(PROBLEM)
Each line of the data that includes "begin" must be copied.

(AVAILABLE DATA)
>>

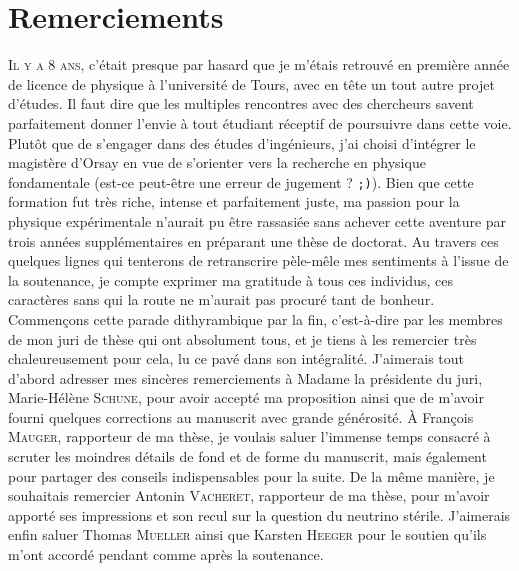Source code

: 

\chapter*{Remerciements}
\label{chap:remerciements}

\lettrine{I}{l y a 8 ans}, c'était presque par hasard que je m'étais retrouvé en première année de licence de physique à l'université de Tours, avec en tête un tout autre projet d'études. Il faut dire que les multiples rencontres avec des chercheurs savent parfaitement donner l'envie à tout étudiant réceptif de poursuivre dans cette voie. Plutôt que de s'engager dans des études d'ingénieurs, j'ai choisi d'intégrer le magistère d'Orsay en vue de s'orienter vers la recherche en physique fondamentale (est-ce peut-être une erreur de jugement ? {\tt ;)}). Bien que cette formation fut très riche, intense et parfaitement juste, ma passion pour la physique expérimentale n'aurait pu être rassasiée sans achever cette aventure par trois années supplémentaires en préparant une thèse de doctorat. Au travers ces quelques lignes qui tenterons de retranscrire pèle-mêle mes sentiments à l'issue de la soutenance, je compte exprimer ma gratitude à tous ces individus, ces caractères sans qui la route ne m'aurait pas procuré tant de bonheur.\\

Commençons cette parade dithyrambique par la fin, c'est-à-dire par les membres de mon juri de thèse qui ont absolument tous, et je tiens à les remercier très chaleureusement pour cela, lu ce pavé dans son intégralité. J'aimerais tout d'abord adresser mes sincères remerciements à Madame la présidente du juri, Marie-Hélène \textsc{Schune}, pour avoir accepté ma proposition ainsi que de m'avoir fourni quelques corrections au manuscrit avec grande générosité. À François \textsc{Mauger}, rapporteur de ma thèse, je voulais saluer l'immense temps consacré à scruter les moindres détails de fond et de forme du manuscrit, mais également pour partager des conseils indispensables pour la suite. De la même manière, je souhaitais remercier Antonin \textsc{Vacheret}, rapporteur de ma thèse, pour m'avoir apporté ses impressions et son recul sur la question du neutrino stérile. J'aimerais enfin saluer Thomas \textsc{Mueller} ainsi que Karsten \textsc{Heeger} pour le soutien qu'ils m'ont accordé pendant comme après la soutenance.\\

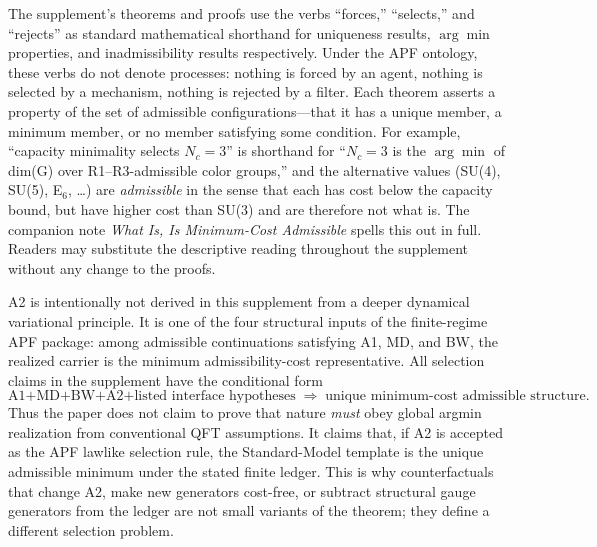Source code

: \documentclass[11pt]{article}
\theoremstyle{definition}
\begin{document}
\begin{tcolorbox}[apfbox, title={Framing convention: ``forces'' and ``selects'' denote uniqueness, not processes}]
\footnotesize
The supplement's theorems and proofs use the verbs ``forces,'' ``selects,'' and ``rejects'' as standard mathematical shorthand for uniqueness results, $\arg\min$ properties, and inadmissibility results respectively.  Under the APF ontology, these verbs do not denote processes: nothing is forced by an agent, nothing is selected by a mechanism, nothing is rejected by a filter.  Each theorem asserts a property of the set of admissible configurations---that it has a unique member, a minimum member, or no member satisfying some condition.  For example, ``capacity minimality selects $N_c = 3$'' is shorthand for ``$N_c = 3$ is the $\arg\min$ of dim(G) over R1--R3-admissible color groups,'' and the alternative values (SU(4), SU(5), E$_6$, \ldots) are \emph{admissible} in the sense that each has cost below the capacity bound, but have higher cost than SU(3) and are therefore not what is.  The companion note \emph{What Is, Is Minimum-Cost Admissible} spells this out in full.  Readers may substitute the descriptive reading throughout the supplement without any change to the proofs.

\begin{tcolorbox}[apfbox, title={Status of A2: argmin realization is a lawlike selection rule, not a derived dynamics}]
\footnotesize
A2 is intentionally not derived in this supplement from a deeper dynamical variational principle.  It is one of the four structural inputs of the finite-regime APF package: among admissible continuations satisfying A1, MD, and BW, the realized carrier is the minimum admissibility-cost representative.  All selection claims in the supplement have the conditional form
\[
  \text{A1+MD+BW+A2+listed interface hypotheses} \;\Longrightarrow\; \text{unique minimum-cost admissible structure}.
\]
Thus the paper does not claim to prove that nature \emph{must} obey global argmin realization from conventional QFT assumptions.  It claims that, if A2 is accepted as the APF lawlike selection rule, the Standard-Model template is the unique admissible minimum under the stated finite ledger.  This is why counterfactuals that change A2, make new generators cost-free, or subtract structural gauge generators from the ledger are not small variants of the theorem; they define a different selection problem.
\end{tcolorbox}
\end{tcolorbox}
\end{document}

<<

(RESULT BELOW)
\begin{document}
\begin{tcolorbox}[apfbox, title={Framing convention: ``forces'' and ``selects'' denote uniqueness, not processes}]
\begin{tcolorbox}[apfbox, title={Status of A2: argmin realization is a lawlike selection rule, not a derived dynamics}]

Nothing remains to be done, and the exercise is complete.